This study focuses on needs for a net-zero future, in which there will be significant constraints on the emission of fossil-derived CO₂ to the atmosphere, such as an explicit price on CO₂ or a limit on emissions. The committee considers opportunities and enabling environments for CO₂ utilization within this context, where there will be increased incentives for producing short-lived products in a circular carbon system, as well as for long-duration carbon storage, including in products (see Chapter 4). Applying constraints on CO₂ emissions to CO₂ utilization products or processes will require accounting for life cycle emissions of a CO₂ utilization process and the resulting product for compliance purposes. Products originally derived from a fossil feedstock could have end-of-life emissions associated with their use or degradation, and these emissions will need to be considered and managed. Emissions associated with enabling inputs such as electricity and hydrogen, transportation of CO₂ and CO₂-derived products, and any upstream or downstream processing may also impact the feasibility of certain CO₂ utilization pathways when total system emissions are constrained. Chapter 3 discusses life cycle assessment considerations for CO₂ utilization.

1.5 BRIEF REVIEW OF FIRST REPORT’S CONCLUSIONS

The committee’s first report (NASEM 2023) examined the state of CO₂ capture, utilization, transportation, and storage infrastructure and analyzed opportunities for investment in CO₂ utilization infrastructure to serve a net-zero future. It found that most of the existing infrastructure, which was developed for enhanced oil recovery, does not align with opportunities for sustainable (i.e., net-zero) CO₂ utilization. Thus, to evaluate future infrastructure opportunities, the committee first considered factors that would influence the extent of CO₂ utilization in a net-zero economy. It found that the volume of CO₂ utilized will be driven by the market value of carbon-based products and competitiveness of CO₂ as a feedstock, as well as demand for services provided by carbon-based products; their relative cost compared to fossil-based products and other alternatives; availability of required inputs like clean hydrogen and clean electricity; and policy incentives and regulatory frameworks (Finding 3.10, NASEM 2023). As discussed above, another important consideration is the potential climate impact of the CO₂-derived product based on the CO₂ source, product lifetime, and any emissions associated with production, transportation, and use.

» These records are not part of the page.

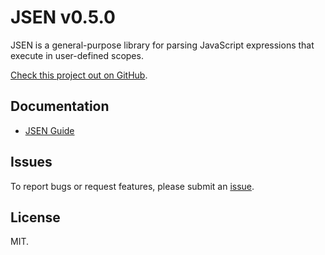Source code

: # JSEN v0.5.0

JSEN is a general-purpose library for parsing JavaScript expressions that execute in user-defined scopes.

[Check this project out on GitHub](https://github.com/web-native/jsen).

## Documentation

+ [JSEN Guide](https://docs.web-native.dev/jsen/v050/guide.md)

## Issues

To report bugs or request features, please submit an [issue](https://github.com/web-native/jsen/issues).

## License

MIT.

Considering these factors, the committee identified two priority near-term opportunities for CO₂ utilization infrastructure investment: (1) combining high-purity, low-cost CO₂ off-gas from bioethanol plants with clean hydrogen to make sustainable chemicals or fuels for heavy-duty transportation (e.g., shipping and aviation) and (2) mineralization using fossil or nonfossil CO₂ sources to generate mineral carbonates for construction materials, including concrete (Finding 6.1, NASEM 2023). It recommended strategies for infrastructure planning, such as co-locating CO₂ utilization with clean electricity, clean hydrogen, and other carbon management infrastructure; building in flexibility to connect CO₂ transport infrastructure to future utilization opportunities; and developing industrial clusters to manage large volumes of CO₂ without extensive pipeline networks and maintain jobs in regions with a large industrial presence (Recommendations 4.5, 6.2, 6.3, and 6.4, NASEM 2023). The committee also emphasized the importance of community engagement and equitable infrastructure development, recommending that regulatory agencies account for distributional impacts of CO₂ utilization projects, engage impacted communities early and throughout the project, and allow for alterations to project design and implementation (Recommendation 5.6, NASEM 2023). This report expands upon the findings and recommendations from the first report.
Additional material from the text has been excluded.